**WORK TASK:** Drop the pictures and restate the rest of the listing word for word.

**PROVIDED INFORMATION:**

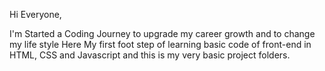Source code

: Hi Everyone,

I'm Started a Coding Journey to upgrade my career growth and to change my life style 
Here My first foot step of learning basic code of front-end in HTML, CSS and Javascript
and this is my very basic project folders.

**WRITTEN RESPONSE:**
Source code

: Hi Everyone,

I'm Started a Coding Journey to upgrade my career growth and to change my life style 
Here My first foot step of learning basic code of front-end in HTML, CSS and Javascript
and this is my very basic project folders.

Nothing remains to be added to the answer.